KANSAS CITY, Mo. Marty Schottenheimer was in town for the Chiefs' alumni weekend before heading back to his home in Charlotte, N.C., and back into retirement.
Perhaps some Chiefs fans should have tackled him before he got to the Kansas City airport.
Yes, it's getting that desperate in these parts.
The Chiefs not only fell to 1-3 on Sunday with yet another head-scratching stinker this one 37-20 to division rival San Diego they also gave the appearance of a team completely bent on self-destruction.
This again was the antithesis of "Martyball," the dominant form of Chiefs football that stressed intimidating defense and ball security during the 1990s. On Sunday, the Chiefs committed five first-half turnovers while falling behind 27-6.
The Chiefs also committed seven penalties in that half for 65 yards, and fell asleep repeatedly on defense, allowing Chargers quarterback Philip Rivers to virtually point out his targets before connecting on passes as he completed 14 of 18 for 175 yards.
The performance was so distasteful that Chiefs fans began booing with three minutes left in the first quarter. Those boos rang even louder as the Chiefs headed into the locker room at halftime.
The second half was only marginally better as the Chiefs flirted with the notion of getting back into the game when Jamaal Charles scored on a 13-yard pass from Matt Cassel to cut the lead to 27-13. But there were no heroics as there were last week in New Orleans.
In fact, the Chiefs turned the ball over one more time in the second half on Charles' second fumble of the day, and, just for good measure, committed a devastating holding penalty after Javier Arenas returned a punt 28 yards to the San Diego 30 with four minutes left in the third quarter. That penalty was especially critical because the Chiefs' drive instead started on their own 38. From there, the Chiefs quietly went three and out.
The Chargers then scored on a short Rivers toss to Jackie Battle with just under 8 minutes left in the game, and within seconds of that, Arrowhead Stadium emptied out with just a few thousand die-hards left. And those fans hung around perhaps just to give the home team another earful of boos after the final gun.
The Chiefs are now 1-3, and as was the case after the first two losses, will feel the heat from frustrated fans this week.

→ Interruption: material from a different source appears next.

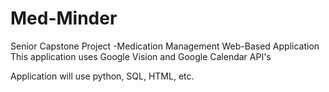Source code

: # Med-Minder
Senior Capstone Project -Medication Management Web-Based Application
This application uses Google Vision and Google Calendar API's


Application will use python, SQL, HTML, etc.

Chiefs coach Romeo Crennel certainly recognized how dire the situation has become.
"What I told the team was that it was bad football," he said, "and to say it was bad football (to the media). So it was everybody involved today...coaches, players...everybody associated was bad. That's how we're going to look at it and see if we can get better."
Good luck with a team that is now a staggering minus-13 in the turnover ratio through four games.
Even tackle Eric Winston seemed amazed by the stat.
"It's surprising a team can win a game with that many turnovers," he said.
And horrible as Cassel has been at quarterback (three more interceptions, one pick-6), it hasn't all been his fault.
Yes, he continues to throw the ball late and behind his receivers, but he also threw a perfect pass to Dexter McCluster in Chargers territory that went right through his hands and into a Charger defender's.
And then there was Charles, the Chiefs' most consistent playmaker, fumbling twice, which seemed to offset his two spectacular plays a brilliant cut-back-against-the-grain 37-yard touchdown run, and the 13-yard TD catch in which he tight-roped the sideline inside the 5 and reached the ball over the goal line.
But Charles could think of nothing other than the fumbles.
"My performance sucked today," he said. "I can't do that. We can win games if we don't turn the ball over."
Maybe, maybe not. But it's at least a good start.